Die drei Geschenke des
Herrn d'Artagnan

Am ersten April-Montag des Jahres 1625 schien es im Marktflecken Meung so drunter und drüber zu gehen, als ob über Nacht die Hugenotten gekommen wären, um ein Bollwerk wie La Rochelle daraus zu machen. Zahlreiche Spießbürger hatten, als sie Weiber auf der Flucht durch die Hauptstraße sahen und Kinder auf den Schwellen schreien hörten, nichts Eiligeres zu tun, als sich den Kürass (Brustharnisch) umzuschnallen und sich durch eine Muskete oder Partisane ein gewichtigeres Aussehen zu geben und zum Gasthof Zum Freimüller zu rennen, vor dem sich ein dichter Haufen versammelte, der wild lärmte und sich mit jeder Minute verstärkte. Damals war solche Panik keine Seltenheit, und es verstrich kaum ein Tag, ohne dass in der oder jener Stadt ein solcher Vorfall in der Ortschronik zu verbuchen war. Gab es doch hohe Herren vom Adel, die fortwährend Händel miteinander hatten; lag doch der König in ständiger Fehde mit dem Kardinal, und hatte doch Spanien erst eben wieder Frankreich den Krieg erklärt. An Diebsgesindel und Bettelvolk war kein Mangel, und Hugenotten, Wölfe und Lakaien-Pack sorgten auch dafür, dass das Land nicht zur Ruhe kam. Die Bürgerschaft schlug sich mit dem Diebsgesindel, den Wölfen und dem Lakaien-Pack herum, erhob die Waffen zuweilen wider die Herren vom Adel und wider die Hugenotten, nur selten einmal wider den König, niemals aber wider den Kardinal und die Spanier. Aus dieser Gepflogenheit ergab sich demzufolge, dass die Meunger Philister, als sie an besagtem April-Montag Spektakel hörten, ohne weder die gelb und rote Standarte, noch die Livree des Herzogs von Richelieu zu sehen, sich eilig nach dem Gasthof Zum Freimüller begaben.

Dort konnte ein jeglicher die Ursache dieses Lärmens sehen und kennenlernen, die niemand anders war als ein junger Mensch - ein Don Quichotte von 18 Jahren, ohne Panzer und Beinschienen, aber in einem wollenen Wams, dessen blaue Farbe sich in eine unbestimmbare Schattierung von Weinhefe und Himmelblau verwandelt hatte; mit länglichem, braunem Gesicht, hervorspringenden Backenknochen als Merkmal von Pfiffigkeit, stark entwickelten Kiefern, dem untrüglichen Kennzeichen eines Gascogners, auch wenn er kein mit einer Feder geschmücktes Barett aufhatte. Das war bei dem jungen Mann jedoch der Fall; außerdem hatte er ein offenes, kluges Auge und eine Hakennase, und war von Figur für einen Jüngling zu groß, für einen ausgewachsenen Mann aber zu klein. Wäre nicht der lange Degen gewesen, der ihm am Wehrgehänge baumelte und ihm beim Gehen wider die Waden, beim Reiten wider das Fell seines Gaules schlug, so hätte ihn ein schwach geübtes Auge für einen unterwegs befindlichen Gutspächterssohn gehalten.
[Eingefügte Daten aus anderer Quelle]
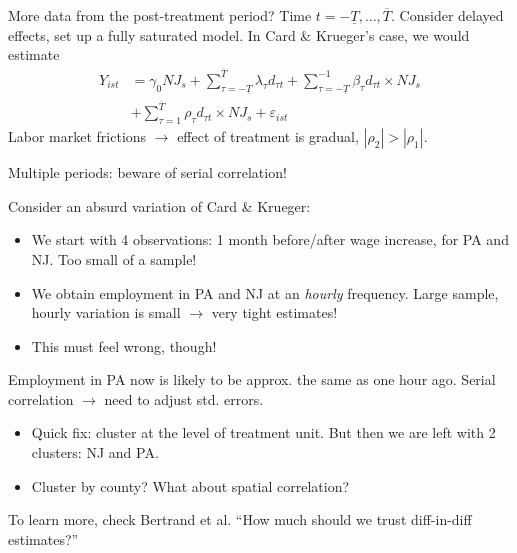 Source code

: \documentclass[notes=show,beamer,compress]{beamer}
\begin{document}
\begin{frame}{More data from the post-treatment period?}
Time $t=-\underline{T},\dots, \overline{T}$. Consider delayed effects, set up a fully saturated model. In Card \& Krueger's case, we would estimate
\begin{align*}
Y_{ist} &= \gamma_0NJ_s + \sum_{\tau=-\underline{T}}^{\overline{T}}\lambda_\tau{}d_{\tau t} +  \sum_{\tau=-\underline{T}}^{-1}\beta_\tau d_{\tau t}\times{}NJ_s\\
&+ \sum_{\tau=1}^{\overline{T}}\rho_\tau d_{\tau t}\times{}NJ_s + \varepsilon_{ist}
\end{align*}
Labor market frictions $\to$ effect of treatment is gradual, $|\rho_2|>|\rho_1|$.
\end{frame}

\begin{frame}{Multiple periods: beware of serial correlation!}

Consider an absurd variation of Card \& Krueger:
\begin{itemize}
	\item{We start with 4 observations: 1 month before/after wage increase, for PA and NJ. Too small of a sample!}
	\item{We obtain employment in PA and NJ at an \emph{hourly} frequency. Large sample, hourly variation is small $\to$ very tight estimates!}
	\item{This must feel wrong, though!}
\end{itemize}
Employment in PA now is likely to be approx. the same as one hour ago. Serial correlation $\rightarrow$ need to adjust std. errors.
\begin{itemize}
	\item{Quick fix: cluster at the level of treatment unit. But then we are left with 2 clusters: NJ and PA.}
	\item{Cluster by county? What about spatial correlation?}
\end{itemize}
To learn more, check Bertrand et al. ``How much should we trust diff-in-diff estimates?''
\end{frame}
\end{document}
Unser junger Mann war aber beritten, und sein Gaul hatte ebenfalls ein so merkwürdiges Aussehen, dass er auf den ersten Blick in die Augen fiel: es war nämlich ein Klepper, der wenigstens seine zwölf bis vierzehn Jahre auf dem gelblichen Fell hatte, mit einem Stummel von Schweif ohne Haare, aber mit Beinen voller Schwären; ein Klepper, der beim Laufen den Kopf bis zu den Knien hinunterbaumeln ließ, immerhin aber noch gut und gern seine acht Meilen am Tage machte. Leider aber steckten die trefflichen Eigenschaften dieser Rosinante so tief unter ihrer absonderlichen Haut und hinter ihrem wackligen Trott, dass zu einer Zeit, wo jedermann mit Pferden Bescheid wusste, ihr Auftreten in Meung, kaum dass sie zum Tor herein war, ein so unliebsames Aufsehen machte, dass es nicht ohne Rückwirkung auf den Reiter selbst bleiben konnte.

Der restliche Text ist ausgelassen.